A mother gives birth to a premature baby in the NICU at Children’s Hospital of Philadelphia.
Children’s Hospital of Philadelphia
A mother who gave birth this year to a premature baby has a new appreciation for what she did — and how grateful she is for it.
On a recent morning in the hospital’s Neonatal Intensive Care Unit, a young mother sits in a chair in the corner. Her arms are crossed, her face is calm, but she is clearly shaken by what she just had to do.
As her newborn daughter is being delivered by an anesthesiologist, she watches the monitors and tries not to be overwhelmed by the experience. She had expected more pain than she felt, and knew she would always be grateful she did it.

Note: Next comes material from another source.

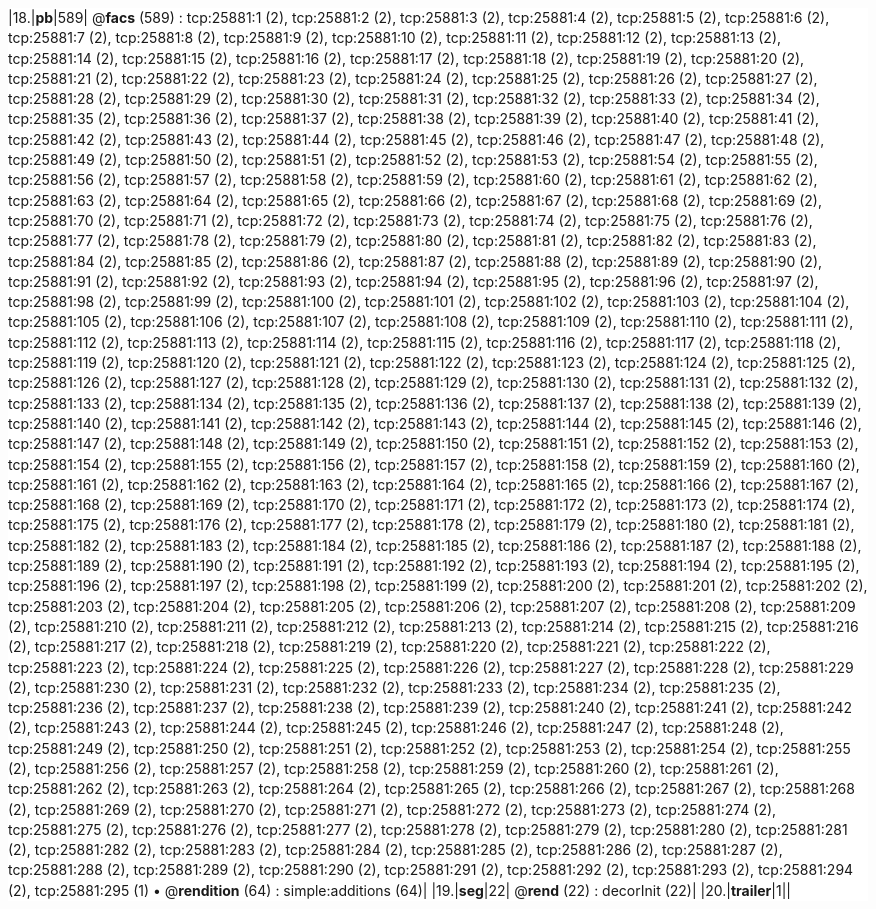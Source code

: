 |18.|__pb__|589| @__facs__ (589) : tcp:25881:1 (2), tcp:25881:2 (2), tcp:25881:3 (2), tcp:25881:4 (2), tcp:25881:5 (2), tcp:25881:6 (2), tcp:25881:7 (2), tcp:25881:8 (2), tcp:25881:9 (2), tcp:25881:10 (2), tcp:25881:11 (2), tcp:25881:12 (2), tcp:25881:13 (2), tcp:25881:14 (2), tcp:25881:15 (2), tcp:25881:16 (2), tcp:25881:17 (2), tcp:25881:18 (2), tcp:25881:19 (2), tcp:25881:20 (2), tcp:25881:21 (2), tcp:25881:22 (2), tcp:25881:23 (2), tcp:25881:24 (2), tcp:25881:25 (2), tcp:25881:26 (2), tcp:25881:27 (2), tcp:25881:28 (2), tcp:25881:29 (2), tcp:25881:30 (2), tcp:25881:31 (2), tcp:25881:32 (2), tcp:25881:33 (2), tcp:25881:34 (2), tcp:25881:35 (2), tcp:25881:36 (2), tcp:25881:37 (2), tcp:25881:38 (2), tcp:25881:39 (2), tcp:25881:40 (2), tcp:25881:41 (2), tcp:25881:42 (2), tcp:25881:43 (2), tcp:25881:44 (2), tcp:25881:45 (2), tcp:25881:46 (2), tcp:25881:47 (2), tcp:25881:48 (2), tcp:25881:49 (2), tcp:25881:50 (2), tcp:25881:51 (2), tcp:25881:52 (2), tcp:25881:53 (2), tcp:25881:54 (2), tcp:25881:55 (2), tcp:25881:56 (2), tcp:25881:57 (2), tcp:25881:58 (2), tcp:25881:59 (2), tcp:25881:60 (2), tcp:25881:61 (2), tcp:25881:62 (2), tcp:25881:63 (2), tcp:25881:64 (2), tcp:25881:65 (2), tcp:25881:66 (2), tcp:25881:67 (2), tcp:25881:68 (2), tcp:25881:69 (2), tcp:25881:70 (2), tcp:25881:71 (2), tcp:25881:72 (2), tcp:25881:73 (2), tcp:25881:74 (2), tcp:25881:75 (2), tcp:25881:76 (2), tcp:25881:77 (2), tcp:25881:78 (2), tcp:25881:79 (2), tcp:25881:80 (2), tcp:25881:81 (2), tcp:25881:82 (2), tcp:25881:83 (2), tcp:25881:84 (2), tcp:25881:85 (2), tcp:25881:86 (2), tcp:25881:87 (2), tcp:25881:88 (2), tcp:25881:89 (2), tcp:25881:90 (2), tcp:25881:91 (2), tcp:25881:92 (2), tcp:25881:93 (2), tcp:25881:94 (2), tcp:25881:95 (2), tcp:25881:96 (2), tcp:25881:97 (2), tcp:25881:98 (2), tcp:25881:99 (2), tcp:25881:100 (2), tcp:25881:101 (2), tcp:25881:102 (2), tcp:25881:103 (2), tcp:25881:104 (2), tcp:25881:105 (2), tcp:25881:106 (2), tcp:25881:107 (2), tcp:25881:108 (2), tcp:25881:109 (2), tcp:25881:110 (2), tcp:25881:111 (2), tcp:25881:112 (2), tcp:25881:113 (2), tcp:25881:114 (2), tcp:25881:115 (2), tcp:25881:116 (2), tcp:25881:117 (2), tcp:25881:118 (2), tcp:25881:119 (2), tcp:25881:120 (2), tcp:25881:121 (2), tcp:25881:122 (2), tcp:25881:123 (2), tcp:25881:124 (2), tcp:25881:125 (2), tcp:25881:126 (2), tcp:25881:127 (2), tcp:25881:128 (2), tcp:25881:129 (2), tcp:25881:130 (2), tcp:25881:131 (2), tcp:25881:132 (2), tcp:25881:133 (2), tcp:25881:134 (2), tcp:25881:135 (2), tcp:25881:136 (2), tcp:25881:137 (2), tcp:25881:138 (2), tcp:25881:139 (2), tcp:25881:140 (2), tcp:25881:141 (2), tcp:25881:142 (2), tcp:25881:143 (2), tcp:25881:144 (2), tcp:25881:145 (2), tcp:25881:146 (2), tcp:25881:147 (2), tcp:25881:148 (2), tcp:25881:149 (2), tcp:25881:150 (2), tcp:25881:151 (2), tcp:25881:152 (2), tcp:25881:153 (2), tcp:25881:154 (2), tcp:25881:155 (2), tcp:25881:156 (2), tcp:25881:157 (2), tcp:25881:158 (2), tcp:25881:159 (2), tcp:25881:160 (2), tcp:25881:161 (2), tcp:25881:162 (2), tcp:25881:163 (2), tcp:25881:164 (2), tcp:25881:165 (2), tcp:25881:166 (2), tcp:25881:167 (2), tcp:25881:168 (2), tcp:25881:169 (2), tcp:25881:170 (2), tcp:25881:171 (2), tcp:25881:172 (2), tcp:25881:173 (2), tcp:25881:174 (2), tcp:25881:175 (2), tcp:25881:176 (2), tcp:25881:177 (2), tcp:25881:178 (2), tcp:25881:179 (2), tcp:25881:180 (2), tcp:25881:181 (2), tcp:25881:182 (2), tcp:25881:183 (2), tcp:25881:184 (2), tcp:25881:185 (2), tcp:25881:186 (2), tcp:25881:187 (2), tcp:25881:188 (2), tcp:25881:189 (2), tcp:25881:190 (2), tcp:25881:191 (2), tcp:25881:192 (2), tcp:25881:193 (2), tcp:25881:194 (2), tcp:25881:195 (2), tcp:25881:196 (2), tcp:25881:197 (2), tcp:25881:198 (2), tcp:25881:199 (2), tcp:25881:200 (2), tcp:25881:201 (2), tcp:25881:202 (2), tcp:25881:203 (2), tcp:25881:204 (2), tcp:25881:205 (2), tcp:25881:206 (2), tcp:25881:207 (2), tcp:25881:208 (2), tcp:25881:209 (2), tcp:25881:210 (2), tcp:25881:211 (2), tcp:25881:212 (2), tcp:25881:213 (2), tcp:25881:214 (2), tcp:25881:215 (2), tcp:25881:216 (2), tcp:25881:217 (2), tcp:25881:218 (2), tcp:25881:219 (2), tcp:25881:220 (2), tcp:25881:221 (2), tcp:25881:222 (2), tcp:25881:223 (2), tcp:25881:224 (2), tcp:25881:225 (2), tcp:25881:226 (2), tcp:25881:227 (2), tcp:25881:228 (2), tcp:25881:229 (2), tcp:25881:230 (2), tcp:25881:231 (2), tcp:25881:232 (2), tcp:25881:233 (2), tcp:25881:234 (2), tcp:25881:235 (2), tcp:25881:236 (2), tcp:25881:237 (2), tcp:25881:238 (2), tcp:25881:239 (2), tcp:25881:240 (2), tcp:25881:241 (2), tcp:25881:242 (2), tcp:25881:243 (2), tcp:25881:244 (2), tcp:25881:245 (2), tcp:25881:246 (2), tcp:25881:247 (2), tcp:25881:248 (2), tcp:25881:249 (2), tcp:25881:250 (2), tcp:25881:251 (2), tcp:25881:252 (2), tcp:25881:253 (2), tcp:25881:254 (2), tcp:25881:255 (2), tcp:25881:256 (2), tcp:25881:257 (2), tcp:25881:258 (2), tcp:25881:259 (2), tcp:25881:260 (2), tcp:25881:261 (2), tcp:25881:262 (2), tcp:25881:263 (2), tcp:25881:264 (2), tcp:25881:265 (2), tcp:25881:266 (2), tcp:25881:267 (2), tcp:25881:268 (2), tcp:25881:269 (2), tcp:25881:270 (2), tcp:25881:271 (2), tcp:25881:272 (2), tcp:25881:273 (2), tcp:25881:274 (2), tcp:25881:275 (2), tcp:25881:276 (2), tcp:25881:277 (2), tcp:25881:278 (2), tcp:25881:279 (2), tcp:25881:280 (2), tcp:25881:281 (2), tcp:25881:282 (2), tcp:25881:283 (2), tcp:25881:284 (2), tcp:25881:285 (2), tcp:25881:286 (2), tcp:25881:287 (2), tcp:25881:288 (2), tcp:25881:289 (2), tcp:25881:290 (2), tcp:25881:291 (2), tcp:25881:292 (2), tcp:25881:293 (2), tcp:25881:294 (2), tcp:25881:295 (1)  •  @__rendition__ (64) : simple:additions (64)|
|19.|__seg__|22| @__rend__ (22) : decorInit (22)|
|20.|__trailer__|1||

But the mother is also in awe of something: She is watching her son grow from a tiny, premature baby who weighed barely a pound to now standing over the size of her forearm. If she didn’t get through what went wrong, who knows if he would have survived.
“It’s amazing,” says the mother, who like eight out of 10 premature infants is a teen mom. “I am so grateful every day that I delivered him before he had to,” she says.
There are at least 150,000 births every year that occur prematurely, often while parents are trying to do the most they can to keep their kids alive. Most often they have to deliver their babies — either at home or in a hospital — against their will.
The mothers of these premature babies are the face of a movement that has spread since 2001 when the National Institutes of Health began funding research into the needs of premature babies in the NICU at Children’s Hospital of Philadelphia.
Today, more than 10,000 babies are being treated in the NICU annually at the hospital.
The research focuses on how babies born prematurely, or preterm, respond to the pain, discomfort and distress of the intensive care environment.